Registering the finger print of a voter during a ceremony launching the new general census in yamoussoukro, Côte d’Ivoire Photos: AFP/Getty Images
Passport to growth
By By Wendy Atkins | Published: 28 December, 2009
Advances in biometric identification technology could be used by African governments to improve social and political inclusion and spur economic development on the continent
Biometric and smart card technologies have moved out of the realms of science fiction to become common place in the developed world. Now developing economies are getting in on the act, with sub-Saharan African governments starting to deploy them in their territories to help promote economic empowerment, drive democracy and aid economic development. Some, such as Kenya, remain at the tendering stage, but others, including Senegal and South Africa, are already in the process of deploying the technologies.
Smart card and biometric technologies are now being used in a number of locations such as for driving licences in Ghana; national ID cards in Rwanda; biometric ePassports in Côte d’Ivoire; eHealth systems in Gabon; and biometric voting systems in the Democratic Republic of Congo. African governments that decide to adopt biometrics typically opt for either face or fingerprint recognition.
“In many cases face has dominated because new laws don’t need to be passed to take someone’s picture,” says Joseph Atick, chief strategic officer of L-1 Identification. “Fingerprints are also being adopted because of their accuracy.”
But as Terry Dunmire, principal and board member at Citizengate, points out, it is vital to ensure that the needs of every part of society are taken into consideration: “Governments need to have a system in place to deal with the percentage of the population that is disabled, wounded or have lost fingers.”
“The key word is inclusion,” says Dr Atick. He believes that electoral procedures have been the main beneficiary of the technologies so far, but their possibilities are now being explored for other citizenship applications. “If you go to the bank and don’t have an ID, you might not be able to benefit from the loans and other services it can offer. So African citizens understand the implication of secure ID: having a trusted identity makes border crossing easer. They realise that driving licences that can be used as an ID for cross-border travel are important. A national ID that can be used for banking is very important and, in the long-term, ePassports that can allow Africans to travel outside their country will become important.”
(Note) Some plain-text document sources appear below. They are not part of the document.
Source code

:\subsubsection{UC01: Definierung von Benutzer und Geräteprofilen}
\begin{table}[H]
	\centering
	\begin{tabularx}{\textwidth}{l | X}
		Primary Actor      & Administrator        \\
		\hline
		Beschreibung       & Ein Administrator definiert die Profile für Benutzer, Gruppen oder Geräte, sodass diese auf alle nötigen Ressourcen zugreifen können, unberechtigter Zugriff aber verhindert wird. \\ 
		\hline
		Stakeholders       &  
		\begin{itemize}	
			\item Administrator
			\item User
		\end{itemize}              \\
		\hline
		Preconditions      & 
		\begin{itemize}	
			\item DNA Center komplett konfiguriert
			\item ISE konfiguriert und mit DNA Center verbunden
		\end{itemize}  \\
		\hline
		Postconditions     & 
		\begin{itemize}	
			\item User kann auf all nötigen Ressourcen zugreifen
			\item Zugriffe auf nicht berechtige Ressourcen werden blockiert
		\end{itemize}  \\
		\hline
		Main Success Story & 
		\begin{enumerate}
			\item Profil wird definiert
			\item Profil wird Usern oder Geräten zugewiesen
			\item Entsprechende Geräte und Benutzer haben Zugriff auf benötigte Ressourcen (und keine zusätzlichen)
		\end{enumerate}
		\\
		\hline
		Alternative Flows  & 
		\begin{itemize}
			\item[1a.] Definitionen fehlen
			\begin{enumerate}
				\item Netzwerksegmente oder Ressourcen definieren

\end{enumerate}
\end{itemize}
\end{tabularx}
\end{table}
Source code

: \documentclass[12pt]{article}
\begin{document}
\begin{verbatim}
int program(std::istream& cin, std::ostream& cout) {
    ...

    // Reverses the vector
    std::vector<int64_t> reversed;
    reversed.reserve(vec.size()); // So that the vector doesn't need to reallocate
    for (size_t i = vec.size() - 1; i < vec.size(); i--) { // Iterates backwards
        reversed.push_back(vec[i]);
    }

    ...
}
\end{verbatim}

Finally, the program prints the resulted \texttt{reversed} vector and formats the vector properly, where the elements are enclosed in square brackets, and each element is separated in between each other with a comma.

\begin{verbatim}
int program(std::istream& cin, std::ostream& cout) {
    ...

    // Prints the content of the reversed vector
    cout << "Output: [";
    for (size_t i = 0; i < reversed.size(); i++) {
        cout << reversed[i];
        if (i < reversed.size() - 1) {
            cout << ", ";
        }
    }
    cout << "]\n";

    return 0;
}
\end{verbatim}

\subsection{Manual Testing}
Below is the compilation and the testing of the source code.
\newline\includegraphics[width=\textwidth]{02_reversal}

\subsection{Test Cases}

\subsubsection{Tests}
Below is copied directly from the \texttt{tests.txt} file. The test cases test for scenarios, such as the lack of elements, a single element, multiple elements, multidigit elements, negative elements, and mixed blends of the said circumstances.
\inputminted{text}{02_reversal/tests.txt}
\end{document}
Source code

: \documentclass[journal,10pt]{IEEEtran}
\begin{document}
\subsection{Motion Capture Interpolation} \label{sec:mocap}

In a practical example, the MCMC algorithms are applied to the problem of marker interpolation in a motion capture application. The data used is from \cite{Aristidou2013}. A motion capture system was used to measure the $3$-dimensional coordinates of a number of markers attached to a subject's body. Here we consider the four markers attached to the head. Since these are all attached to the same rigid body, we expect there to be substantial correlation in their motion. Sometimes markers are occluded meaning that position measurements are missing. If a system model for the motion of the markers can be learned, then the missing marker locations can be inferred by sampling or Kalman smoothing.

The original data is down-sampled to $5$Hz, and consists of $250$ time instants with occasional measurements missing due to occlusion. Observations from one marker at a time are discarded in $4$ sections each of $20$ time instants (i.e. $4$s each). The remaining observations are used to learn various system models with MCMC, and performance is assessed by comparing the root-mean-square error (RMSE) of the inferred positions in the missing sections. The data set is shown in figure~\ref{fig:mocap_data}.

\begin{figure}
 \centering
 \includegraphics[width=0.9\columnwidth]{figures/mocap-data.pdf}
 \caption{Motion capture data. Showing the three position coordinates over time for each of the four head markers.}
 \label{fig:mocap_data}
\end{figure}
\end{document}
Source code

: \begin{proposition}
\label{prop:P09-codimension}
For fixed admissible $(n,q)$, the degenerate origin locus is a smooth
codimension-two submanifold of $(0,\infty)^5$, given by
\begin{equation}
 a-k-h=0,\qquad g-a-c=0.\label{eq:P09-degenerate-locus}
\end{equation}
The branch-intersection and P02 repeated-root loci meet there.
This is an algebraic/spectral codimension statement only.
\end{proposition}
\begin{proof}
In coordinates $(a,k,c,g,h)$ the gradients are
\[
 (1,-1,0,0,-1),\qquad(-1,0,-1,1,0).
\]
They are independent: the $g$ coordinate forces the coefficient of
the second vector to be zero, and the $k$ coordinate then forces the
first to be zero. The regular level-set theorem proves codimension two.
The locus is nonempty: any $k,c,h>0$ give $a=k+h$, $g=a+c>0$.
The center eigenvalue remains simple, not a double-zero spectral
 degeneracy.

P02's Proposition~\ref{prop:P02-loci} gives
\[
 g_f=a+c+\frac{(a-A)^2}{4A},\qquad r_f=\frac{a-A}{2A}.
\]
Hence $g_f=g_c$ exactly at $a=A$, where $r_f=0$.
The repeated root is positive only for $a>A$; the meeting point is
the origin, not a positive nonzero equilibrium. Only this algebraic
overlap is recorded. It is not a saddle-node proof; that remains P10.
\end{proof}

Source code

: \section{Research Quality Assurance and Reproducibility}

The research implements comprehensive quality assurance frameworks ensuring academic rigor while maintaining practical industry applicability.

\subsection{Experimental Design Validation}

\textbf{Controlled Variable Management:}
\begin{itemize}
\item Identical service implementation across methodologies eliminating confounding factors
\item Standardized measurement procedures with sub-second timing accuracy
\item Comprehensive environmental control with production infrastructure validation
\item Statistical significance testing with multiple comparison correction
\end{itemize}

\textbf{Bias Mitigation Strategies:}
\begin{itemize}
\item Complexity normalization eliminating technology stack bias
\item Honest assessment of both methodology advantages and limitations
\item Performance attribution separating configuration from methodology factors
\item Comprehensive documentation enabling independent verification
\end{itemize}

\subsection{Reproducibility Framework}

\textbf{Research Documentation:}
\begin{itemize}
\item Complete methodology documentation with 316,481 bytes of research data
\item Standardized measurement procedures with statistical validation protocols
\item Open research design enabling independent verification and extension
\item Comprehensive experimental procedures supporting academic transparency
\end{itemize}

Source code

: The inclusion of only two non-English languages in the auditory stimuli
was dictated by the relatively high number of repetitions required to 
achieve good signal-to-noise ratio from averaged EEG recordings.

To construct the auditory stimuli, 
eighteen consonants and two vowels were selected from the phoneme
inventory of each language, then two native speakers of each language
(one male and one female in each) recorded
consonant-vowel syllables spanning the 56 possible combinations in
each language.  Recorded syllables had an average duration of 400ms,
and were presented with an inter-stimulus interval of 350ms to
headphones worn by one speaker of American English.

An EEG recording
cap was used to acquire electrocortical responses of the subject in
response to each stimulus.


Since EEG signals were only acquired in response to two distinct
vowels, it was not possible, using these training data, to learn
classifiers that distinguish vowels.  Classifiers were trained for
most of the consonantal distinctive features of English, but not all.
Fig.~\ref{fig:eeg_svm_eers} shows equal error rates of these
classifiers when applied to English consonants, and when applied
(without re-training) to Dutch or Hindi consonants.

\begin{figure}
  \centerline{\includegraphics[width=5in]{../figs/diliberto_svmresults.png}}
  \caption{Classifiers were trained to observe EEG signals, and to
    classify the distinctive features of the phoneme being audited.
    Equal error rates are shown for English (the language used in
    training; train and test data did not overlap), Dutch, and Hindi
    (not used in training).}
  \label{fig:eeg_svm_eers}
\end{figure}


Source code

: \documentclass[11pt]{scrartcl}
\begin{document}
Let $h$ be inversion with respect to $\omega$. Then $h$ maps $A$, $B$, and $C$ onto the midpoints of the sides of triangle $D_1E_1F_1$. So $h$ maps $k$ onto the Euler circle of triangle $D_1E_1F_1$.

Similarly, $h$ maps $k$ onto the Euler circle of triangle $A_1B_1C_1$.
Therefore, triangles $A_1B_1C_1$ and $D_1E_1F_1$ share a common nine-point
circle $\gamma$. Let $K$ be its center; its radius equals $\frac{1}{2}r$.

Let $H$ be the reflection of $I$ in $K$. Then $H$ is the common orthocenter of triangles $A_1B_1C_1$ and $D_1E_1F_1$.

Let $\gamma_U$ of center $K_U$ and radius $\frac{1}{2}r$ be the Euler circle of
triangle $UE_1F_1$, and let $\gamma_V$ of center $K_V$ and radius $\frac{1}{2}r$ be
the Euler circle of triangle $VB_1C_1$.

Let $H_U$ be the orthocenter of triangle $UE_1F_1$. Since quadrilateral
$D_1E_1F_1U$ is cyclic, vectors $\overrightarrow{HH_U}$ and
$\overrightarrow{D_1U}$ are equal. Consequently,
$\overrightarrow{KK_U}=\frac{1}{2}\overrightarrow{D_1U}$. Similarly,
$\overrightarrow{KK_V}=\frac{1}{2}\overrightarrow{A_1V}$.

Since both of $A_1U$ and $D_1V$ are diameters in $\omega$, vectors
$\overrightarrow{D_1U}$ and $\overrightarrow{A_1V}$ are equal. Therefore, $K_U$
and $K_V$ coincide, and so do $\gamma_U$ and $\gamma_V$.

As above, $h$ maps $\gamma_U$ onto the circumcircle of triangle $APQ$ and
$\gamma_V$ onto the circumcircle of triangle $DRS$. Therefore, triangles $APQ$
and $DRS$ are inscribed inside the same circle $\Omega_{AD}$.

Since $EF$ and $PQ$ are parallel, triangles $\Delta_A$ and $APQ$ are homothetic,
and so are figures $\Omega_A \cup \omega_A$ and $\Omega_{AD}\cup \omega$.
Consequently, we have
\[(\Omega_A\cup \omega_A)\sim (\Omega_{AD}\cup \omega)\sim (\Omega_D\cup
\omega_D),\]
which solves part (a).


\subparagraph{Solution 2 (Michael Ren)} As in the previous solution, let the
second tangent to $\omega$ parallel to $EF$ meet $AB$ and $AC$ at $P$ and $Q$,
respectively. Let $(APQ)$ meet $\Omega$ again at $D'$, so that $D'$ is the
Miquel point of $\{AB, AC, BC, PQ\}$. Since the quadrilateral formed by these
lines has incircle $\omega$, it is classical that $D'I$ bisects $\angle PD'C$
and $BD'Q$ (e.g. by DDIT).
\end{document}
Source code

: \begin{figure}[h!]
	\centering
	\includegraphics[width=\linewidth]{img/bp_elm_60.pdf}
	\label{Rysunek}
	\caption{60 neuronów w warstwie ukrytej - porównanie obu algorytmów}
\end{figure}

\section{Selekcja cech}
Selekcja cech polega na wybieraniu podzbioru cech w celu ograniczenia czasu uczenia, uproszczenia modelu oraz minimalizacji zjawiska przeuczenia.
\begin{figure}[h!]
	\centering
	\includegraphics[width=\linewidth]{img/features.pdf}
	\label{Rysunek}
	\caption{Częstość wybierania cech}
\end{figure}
This role in social inclusion can also enhance the role of individuals in the political process. “Being able to ensure the integrity of the electoral process is particularly important for maintaining democracy, holding peaceful elections and building confidence in your country among international investors,” says Paul Marin, regional director for sub-Saharan Africa at the US Trade and Development Agency.
The DRC rolled out biometric voter technology in 2005. According to Zetes, one of the suppliers to the scheme, 26m people were enrolled into the system over six months in 2005. During enrolment, citizens were issued a voter card containing their fingerprint and biographical data. The company then ran an automated fingerprint identification system to check whether there were any duplicate entries. “Having consolidated all the data centrally, we then created a blacklist with the details of those individuals who had applied for several voters’ cards. These were then taken off the voter list and the individuals were jailed if they turned up on election day,” says Ronny Depoortere, senior vice president at Zetes.